◆ Exercise brief: Set down the records exactly, and omit any image found in them.

#####

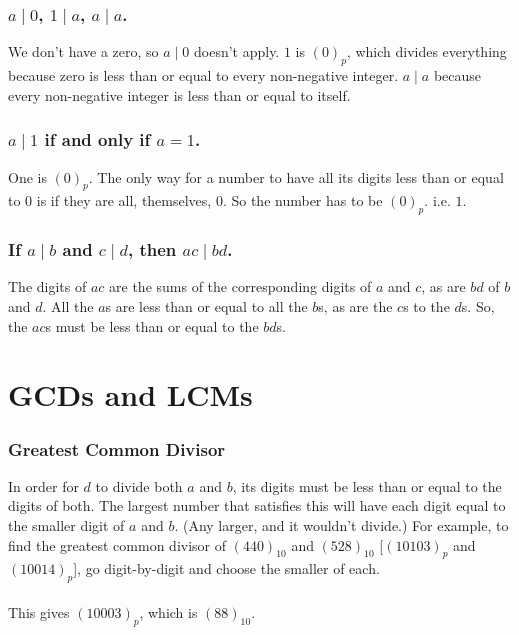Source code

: \documentclass[12pt]{article}
\newcommand{\ppn}[1]{(#1)_p}
\begin{document}
\subsubsection*{$a \mid 0$, $1 \mid a$, $a \mid a$.}
We don't have a zero, so $a \mid 0$ doesn't apply. $1$ is $\ppn{0}$, which divides everything because zero is less than or equal to every non-negative integer. $a \mid a$ because every non-negative integer is less than or equal to itself.

\subsubsection*{$a \mid 1$ if and only if $a = 1$.}
One is $\ppn{0}$. The only way for a number to have all its digits less than or equal to $0$ is if they are all, themselves, $0$. So the number has to be $\ppn{0}$. i.e. $1$.

\subsubsection*{If $a \mid b$ and $c \mid d$, then $ac \mid bd$.}
The digits of $ac$ are the sums of the corresponding digits of $a$ and $c$, as are $bd$ of $b$ and $d$. All the $a$s are less than or equal to all the $b$s, as are the $c$s to the $d$s. So, the $ac$s must be less than or equal to the $bd$s.

\section*{GCDs and LCMs}
\subsubsection*{Greatest Common Divisor}
In order for $d$ to divide both $a$ and $b$, its digits must be less than or equal to the digits of both. The largest number that satisfies this will have each digit equal to the smaller digit of $a$ and $b$. (Any larger, and it wouldn't divide.) For example, to find the greatest common divisor of $(440)_{10}$ and $(528)_{10}$ [$\ppn{10103}$ and $\ppn{10014}$], go digit-by-digit and choose the smaller of each.\\
\ttfamily \small
{}
\normalfont \normalsize \\
This gives $\ppn{10003}$, which is $(88)_{10}$.
\end{document}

#####

◆ Solution:
Source code

: \documentclass[12pt]{article}
\newcommand{\ppn}[1]{(#1)_p}
\begin{document}
\subsubsection*{$a \mid 0$, $1 \mid a$, $a \mid a$.}
We don't have a zero, so $a \mid 0$ doesn't apply. $1$ is $\ppn{0}$, which divides everything because zero is less than or equal to every non-negative integer. $a \mid a$ because every non-negative integer is less than or equal to itself.

\subsubsection*{$a \mid 1$ if and only if $a = 1$.}
One is $\ppn{0}$. The only way for a number to have all its digits less than or equal to $0$ is if they are all, themselves, $0$. So the number has to be $\ppn{0}$. i.e. $1$.

\subsubsection*{If $a \mid b$ and $c \mid d$, then $ac \mid bd$.}
The digits of $ac$ are the sums of the corresponding digits of $a$ and $c$, as are $bd$ of $b$ and $d$. All the $a$s are less than or equal to all the $b$s, as are the $c$s to the $d$s. So, the $ac$s must be less than or equal to the $bd$s.

\section*{GCDs and LCMs}
\subsubsection*{Greatest Common Divisor}
In order for $d$ to divide both $a$ and $b$, its digits must be less than or equal to the digits of both. The largest number that satisfies this will have each digit equal to the smaller digit of $a$ and $b$. (Any larger, and it wouldn't divide.) For example, to find the greatest common divisor of $(440)_{10}$ and $(528)_{10}$ [$\ppn{10103}$ and $\ppn{10014}$], go digit-by-digit and choose the smaller of each.\\
\ttfamily \small
{}
\normalfont \normalsize \\
This gives $\ppn{10003}$, which is $(88)_{10}$.
\end{document}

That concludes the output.